(Rendered images with source text)
━━━━━━━━━━━━━━━━━━━━━━━━━━━━━━

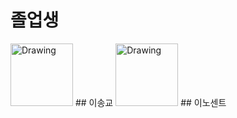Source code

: # 졸업생

<img src="" alt="Drawing" style="width: 100px;"/>
## 이송교

<img src="" alt="Drawing" style="width: 100px;"/>
## 이노센트
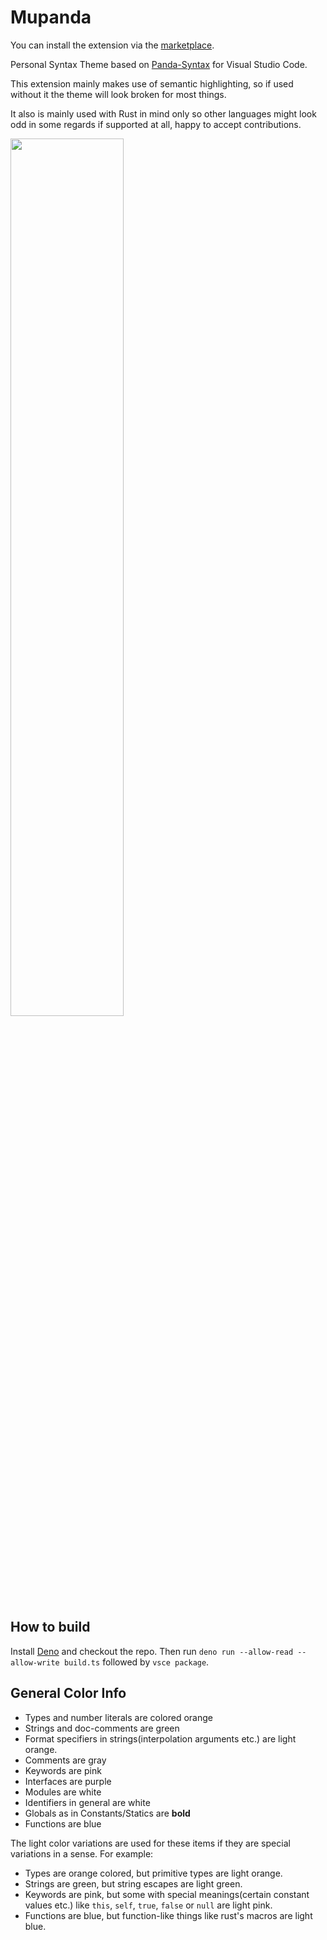 # Mupanda

You can install the extension via the [marketplace](https://marketplace.visualstudio.com/items?itemName=veykril.theme-mupanda).

Personal Syntax Theme based on [Panda-Syntax](https://www.github.com/tinkertrain/panda-syntax-vscode) for Visual Studio Code.

This extension mainly makes use of semantic highlighting, so if used without it the theme will look broken for most things.

It also is mainly used with Rust in mind only so other languages might look odd in some regards if supported at all, happy to accept contributions.

<img alt="" src="https://user-images.githubusercontent.com/3757771/126920084-f5e9ff22-1148-4c66-a718-8b83c54cf1d1.png" width="60%">

## How to build

Install [Deno](https://deno.land/) and checkout the repo. Then run `deno run --allow-read --allow-write build.ts` followed by `vsce package`.

## General Color Info

- Types and number literals are colored orange
- Strings and doc-comments are green
- Format specifiers in strings(interpolation arguments etc.) are light orange.
- Comments are gray
- Keywords are pink
- Interfaces are purple
- Modules are white
- Identifiers in general are white
- Globals as in Constants/Statics are **bold**
- Functions are blue

The light color variations are used for these items if they are special variations in a sense. For example:
- Types are orange colored, but primitive types are light orange.
- Strings are green, but string escapes are light green.
- Keywords are pink, but some with special meanings(certain constant values etc.) like `this`, `self`, `true`, `false` or `null` are light pink.
- Functions are blue, but function-like things like rust's macros are light blue.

━━━━━━━━━━━━━━━━━━━━━━━━━━━━━━

Would you print all of the entries exactly, omitting any image?

Source code

: # 졸업생

<img src="" alt="Drawing" style="width: 100px;"/>
## 이송교

<img src="" alt="Drawing" style="width: 100px;"/>
## 이노센트
 # Mupanda

You can install the extension via the [marketplace](https://marketplace.visualstudio.com/items?itemName=veykril.theme-mupanda).

Personal Syntax Theme based on [Panda-Syntax](https://www.github.com/tinkertrain/panda-syntax-vscode) for Visual Studio Code.

This extension mainly makes use of semantic highlighting, so if used without it the theme will look broken for most things.

It also is mainly used with Rust in mind only so other languages might look odd in some regards if supported at all, happy to accept contributions.

<img alt="" src="https://user-images.githubusercontent.com/3757771/126920084-f5e9ff22-1148-4c66-a718-8b83c54cf1d1.png" width="60%">

## How to build

Install [Deno](https://deno.land/) and checkout the repo. Then run `deno run --allow-read --allow-write build.ts` followed by `vsce package`.

## General Color Info

- Types and number literals are colored orange
- Strings and doc-comments are green
- Format specifiers in strings(interpolation arguments etc.) are light orange.
- Comments are gray
- Keywords are pink
- Interfaces are purple
- Modules are white
- Identifiers in general are white
- Globals as in Constants/Statics are **bold**
- Functions are blue

The light color variations are used for these items if they are special variations in a sense. For example:
- Types are orange colored, but primitive types are light orange.
- Strings are green, but string escapes are light green.
- Keywords are pink, but some with special meanings(certain constant values etc.) like `this`, `self`, `true`, `false` or `null` are light pink.
- Functions are blue, but function-like things like rust's macros are light blue.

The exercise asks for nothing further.